(Beginning of Supplied records)

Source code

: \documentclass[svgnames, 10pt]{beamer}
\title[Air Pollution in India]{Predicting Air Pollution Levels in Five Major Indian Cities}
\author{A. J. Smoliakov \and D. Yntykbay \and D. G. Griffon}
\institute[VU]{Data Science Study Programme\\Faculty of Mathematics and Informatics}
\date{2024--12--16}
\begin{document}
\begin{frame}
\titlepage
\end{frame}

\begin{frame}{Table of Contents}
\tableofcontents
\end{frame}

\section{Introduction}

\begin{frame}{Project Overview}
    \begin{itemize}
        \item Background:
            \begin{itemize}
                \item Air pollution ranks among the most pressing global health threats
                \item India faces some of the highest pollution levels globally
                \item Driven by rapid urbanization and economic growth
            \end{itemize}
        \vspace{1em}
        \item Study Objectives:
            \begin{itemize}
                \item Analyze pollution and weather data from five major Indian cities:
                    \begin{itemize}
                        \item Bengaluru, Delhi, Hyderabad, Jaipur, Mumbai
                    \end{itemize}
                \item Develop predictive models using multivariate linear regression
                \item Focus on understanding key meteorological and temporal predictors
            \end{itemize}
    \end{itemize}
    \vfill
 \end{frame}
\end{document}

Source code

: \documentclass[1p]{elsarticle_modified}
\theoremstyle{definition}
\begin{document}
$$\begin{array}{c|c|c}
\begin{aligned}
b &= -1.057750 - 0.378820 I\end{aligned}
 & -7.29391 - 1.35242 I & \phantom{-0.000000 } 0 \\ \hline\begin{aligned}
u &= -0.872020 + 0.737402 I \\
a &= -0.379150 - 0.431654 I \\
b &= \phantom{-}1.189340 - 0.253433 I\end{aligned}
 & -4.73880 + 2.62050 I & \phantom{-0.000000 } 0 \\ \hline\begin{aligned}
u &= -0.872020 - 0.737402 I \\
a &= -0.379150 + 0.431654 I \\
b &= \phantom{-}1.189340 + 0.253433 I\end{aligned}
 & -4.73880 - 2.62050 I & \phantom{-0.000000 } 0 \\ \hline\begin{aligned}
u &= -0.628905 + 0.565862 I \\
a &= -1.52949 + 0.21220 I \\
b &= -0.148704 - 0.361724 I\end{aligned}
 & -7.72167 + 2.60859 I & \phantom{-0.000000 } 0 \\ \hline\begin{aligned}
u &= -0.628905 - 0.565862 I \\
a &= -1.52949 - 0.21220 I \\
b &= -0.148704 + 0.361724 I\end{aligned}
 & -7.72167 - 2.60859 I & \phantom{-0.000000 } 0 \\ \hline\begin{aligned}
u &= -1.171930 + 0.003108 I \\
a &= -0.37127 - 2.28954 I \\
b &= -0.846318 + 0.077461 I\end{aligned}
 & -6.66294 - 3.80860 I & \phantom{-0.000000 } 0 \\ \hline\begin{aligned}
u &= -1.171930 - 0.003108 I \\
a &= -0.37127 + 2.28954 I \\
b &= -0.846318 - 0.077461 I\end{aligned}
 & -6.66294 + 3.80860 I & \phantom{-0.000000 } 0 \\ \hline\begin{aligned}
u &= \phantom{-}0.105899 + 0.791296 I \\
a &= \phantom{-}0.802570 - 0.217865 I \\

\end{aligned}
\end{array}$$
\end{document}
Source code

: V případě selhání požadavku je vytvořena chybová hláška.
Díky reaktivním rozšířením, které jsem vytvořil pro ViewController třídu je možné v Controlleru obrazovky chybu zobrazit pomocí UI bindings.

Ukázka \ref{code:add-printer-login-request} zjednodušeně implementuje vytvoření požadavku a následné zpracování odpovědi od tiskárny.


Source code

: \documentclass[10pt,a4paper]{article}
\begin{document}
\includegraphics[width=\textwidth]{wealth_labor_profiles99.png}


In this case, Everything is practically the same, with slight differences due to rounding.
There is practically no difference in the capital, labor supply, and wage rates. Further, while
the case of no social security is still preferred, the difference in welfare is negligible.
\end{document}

(End of Supplied records)

### Your goal
Your answer should consist of all lines in the listing above that contain "Study".

### Answer space
\institute[VU]{Data Science Study Programme\\Faculty of Mathematics and Informatics}
        \item Study Objectives:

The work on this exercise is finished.